* **TASK**: If a line in the records contains the word "maps", count it; state the resulting number and nothing more.

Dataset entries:
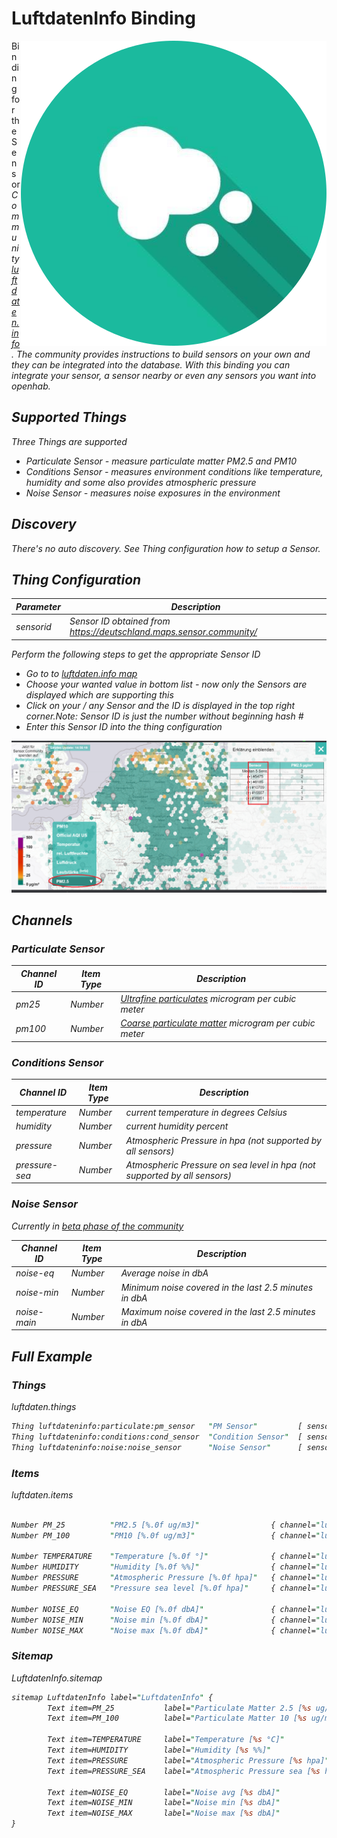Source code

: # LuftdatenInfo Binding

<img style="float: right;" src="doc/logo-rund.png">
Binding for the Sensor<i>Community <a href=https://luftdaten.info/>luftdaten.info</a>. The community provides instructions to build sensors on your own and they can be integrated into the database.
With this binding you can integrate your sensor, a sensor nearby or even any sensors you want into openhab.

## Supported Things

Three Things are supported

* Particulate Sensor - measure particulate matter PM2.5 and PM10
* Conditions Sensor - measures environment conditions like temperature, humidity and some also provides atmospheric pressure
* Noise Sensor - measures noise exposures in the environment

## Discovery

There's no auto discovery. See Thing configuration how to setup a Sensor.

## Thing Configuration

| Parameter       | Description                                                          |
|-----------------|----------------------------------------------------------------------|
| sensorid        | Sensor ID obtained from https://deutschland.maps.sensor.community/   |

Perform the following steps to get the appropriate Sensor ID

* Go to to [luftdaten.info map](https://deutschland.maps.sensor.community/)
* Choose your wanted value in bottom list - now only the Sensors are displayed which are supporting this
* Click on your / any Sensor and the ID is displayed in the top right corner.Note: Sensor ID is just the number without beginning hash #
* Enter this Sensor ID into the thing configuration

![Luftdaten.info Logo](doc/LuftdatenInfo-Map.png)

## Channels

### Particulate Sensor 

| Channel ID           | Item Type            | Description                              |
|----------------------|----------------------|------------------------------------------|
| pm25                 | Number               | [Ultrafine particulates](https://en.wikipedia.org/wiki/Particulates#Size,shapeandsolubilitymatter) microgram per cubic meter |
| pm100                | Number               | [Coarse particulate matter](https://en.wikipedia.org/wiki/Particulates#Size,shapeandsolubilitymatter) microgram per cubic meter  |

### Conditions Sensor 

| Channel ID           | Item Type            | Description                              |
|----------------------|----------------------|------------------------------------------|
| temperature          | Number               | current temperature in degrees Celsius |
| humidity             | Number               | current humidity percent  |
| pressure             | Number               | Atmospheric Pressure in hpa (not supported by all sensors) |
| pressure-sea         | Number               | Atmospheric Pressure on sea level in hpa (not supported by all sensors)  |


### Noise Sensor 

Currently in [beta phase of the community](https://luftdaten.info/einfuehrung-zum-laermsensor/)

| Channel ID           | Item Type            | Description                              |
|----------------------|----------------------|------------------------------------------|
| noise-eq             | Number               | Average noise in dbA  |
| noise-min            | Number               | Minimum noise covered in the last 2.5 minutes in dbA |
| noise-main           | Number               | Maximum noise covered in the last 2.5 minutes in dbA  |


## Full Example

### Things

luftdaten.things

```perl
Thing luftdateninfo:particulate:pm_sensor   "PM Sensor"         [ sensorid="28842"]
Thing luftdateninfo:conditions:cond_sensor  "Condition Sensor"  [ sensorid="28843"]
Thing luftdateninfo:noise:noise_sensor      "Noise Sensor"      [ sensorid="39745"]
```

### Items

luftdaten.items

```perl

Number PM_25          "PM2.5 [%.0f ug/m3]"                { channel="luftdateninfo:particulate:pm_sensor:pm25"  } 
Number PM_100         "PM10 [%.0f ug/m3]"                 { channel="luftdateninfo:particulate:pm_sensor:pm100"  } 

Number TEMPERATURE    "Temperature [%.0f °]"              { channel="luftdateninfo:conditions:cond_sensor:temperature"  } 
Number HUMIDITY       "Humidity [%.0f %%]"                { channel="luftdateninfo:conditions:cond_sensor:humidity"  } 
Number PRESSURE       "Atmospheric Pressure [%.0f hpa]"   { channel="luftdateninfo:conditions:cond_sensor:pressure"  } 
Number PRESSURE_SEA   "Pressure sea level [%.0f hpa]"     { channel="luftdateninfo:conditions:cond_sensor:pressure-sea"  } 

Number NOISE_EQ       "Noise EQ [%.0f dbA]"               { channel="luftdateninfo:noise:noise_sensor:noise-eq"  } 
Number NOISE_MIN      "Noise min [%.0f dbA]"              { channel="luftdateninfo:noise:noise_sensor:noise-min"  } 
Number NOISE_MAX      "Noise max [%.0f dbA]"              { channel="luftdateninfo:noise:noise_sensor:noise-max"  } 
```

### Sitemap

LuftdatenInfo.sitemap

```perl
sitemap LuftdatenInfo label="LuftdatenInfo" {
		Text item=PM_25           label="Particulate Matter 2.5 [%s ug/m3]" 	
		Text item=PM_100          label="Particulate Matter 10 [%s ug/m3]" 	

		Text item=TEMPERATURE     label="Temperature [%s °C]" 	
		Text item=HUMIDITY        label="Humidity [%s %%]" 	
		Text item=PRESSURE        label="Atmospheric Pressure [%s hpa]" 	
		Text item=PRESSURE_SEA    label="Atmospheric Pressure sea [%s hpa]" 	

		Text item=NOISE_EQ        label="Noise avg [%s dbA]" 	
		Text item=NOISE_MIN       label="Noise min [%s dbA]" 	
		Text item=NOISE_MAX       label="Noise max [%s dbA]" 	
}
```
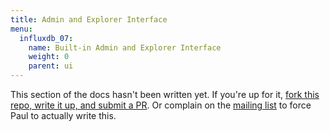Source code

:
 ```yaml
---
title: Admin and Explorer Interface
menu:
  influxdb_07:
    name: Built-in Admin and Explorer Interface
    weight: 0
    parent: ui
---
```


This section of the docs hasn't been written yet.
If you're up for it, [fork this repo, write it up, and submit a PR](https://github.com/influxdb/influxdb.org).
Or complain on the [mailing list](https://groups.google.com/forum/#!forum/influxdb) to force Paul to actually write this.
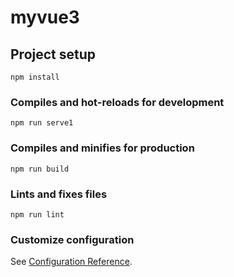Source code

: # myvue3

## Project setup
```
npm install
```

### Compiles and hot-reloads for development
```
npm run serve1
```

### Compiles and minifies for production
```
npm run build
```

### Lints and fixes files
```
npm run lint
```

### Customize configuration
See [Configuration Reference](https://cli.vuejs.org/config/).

* **RESPONSE FOR THIS EXERCISE**: 2